▼

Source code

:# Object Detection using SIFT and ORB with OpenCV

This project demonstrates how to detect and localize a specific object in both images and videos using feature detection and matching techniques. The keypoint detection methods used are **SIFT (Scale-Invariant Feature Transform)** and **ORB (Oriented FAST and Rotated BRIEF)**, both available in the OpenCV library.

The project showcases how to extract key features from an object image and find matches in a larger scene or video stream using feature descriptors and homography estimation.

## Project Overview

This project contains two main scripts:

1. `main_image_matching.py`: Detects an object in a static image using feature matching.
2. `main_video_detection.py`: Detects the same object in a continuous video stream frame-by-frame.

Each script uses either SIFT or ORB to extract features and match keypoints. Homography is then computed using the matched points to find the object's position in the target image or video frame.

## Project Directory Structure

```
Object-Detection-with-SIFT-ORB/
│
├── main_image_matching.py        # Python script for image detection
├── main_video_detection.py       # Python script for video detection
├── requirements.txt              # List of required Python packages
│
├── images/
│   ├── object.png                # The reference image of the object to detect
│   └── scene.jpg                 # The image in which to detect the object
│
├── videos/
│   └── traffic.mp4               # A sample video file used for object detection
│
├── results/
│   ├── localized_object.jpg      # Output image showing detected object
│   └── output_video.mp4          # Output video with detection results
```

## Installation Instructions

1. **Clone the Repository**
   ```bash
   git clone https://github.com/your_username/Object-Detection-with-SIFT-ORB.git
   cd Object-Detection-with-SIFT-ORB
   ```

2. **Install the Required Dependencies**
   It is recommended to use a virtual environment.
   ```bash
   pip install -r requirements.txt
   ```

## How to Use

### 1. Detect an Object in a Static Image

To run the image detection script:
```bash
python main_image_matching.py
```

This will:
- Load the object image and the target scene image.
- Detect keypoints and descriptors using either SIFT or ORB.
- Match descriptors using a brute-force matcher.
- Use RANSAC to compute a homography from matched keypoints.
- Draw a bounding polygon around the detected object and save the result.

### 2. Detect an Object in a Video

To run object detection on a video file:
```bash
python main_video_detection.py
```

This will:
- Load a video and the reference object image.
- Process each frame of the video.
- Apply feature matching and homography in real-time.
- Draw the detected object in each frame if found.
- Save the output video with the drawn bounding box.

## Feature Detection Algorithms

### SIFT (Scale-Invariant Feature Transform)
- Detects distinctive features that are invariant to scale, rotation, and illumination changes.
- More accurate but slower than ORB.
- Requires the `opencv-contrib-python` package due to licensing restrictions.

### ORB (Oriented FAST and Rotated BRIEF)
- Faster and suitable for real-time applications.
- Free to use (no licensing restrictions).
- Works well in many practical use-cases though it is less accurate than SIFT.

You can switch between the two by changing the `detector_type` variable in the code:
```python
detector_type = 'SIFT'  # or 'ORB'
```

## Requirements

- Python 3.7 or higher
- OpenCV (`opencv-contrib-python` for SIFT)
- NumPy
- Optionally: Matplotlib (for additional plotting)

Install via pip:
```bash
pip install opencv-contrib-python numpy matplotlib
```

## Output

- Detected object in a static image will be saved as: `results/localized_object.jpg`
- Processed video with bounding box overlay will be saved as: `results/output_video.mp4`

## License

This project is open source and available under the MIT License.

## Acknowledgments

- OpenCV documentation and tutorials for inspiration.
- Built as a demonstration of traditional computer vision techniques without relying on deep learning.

▲

Go through the entries above and report every line in which the word "find" appears.

The project showcases how to extract key features from an object image and find matches in a larger scene or video stream using feature descriptors and homography estimation.
Each script uses either SIFT or ORB to extract features and match keypoints. Homography is then computed using the matched points to find the object's position in the target image or video frame.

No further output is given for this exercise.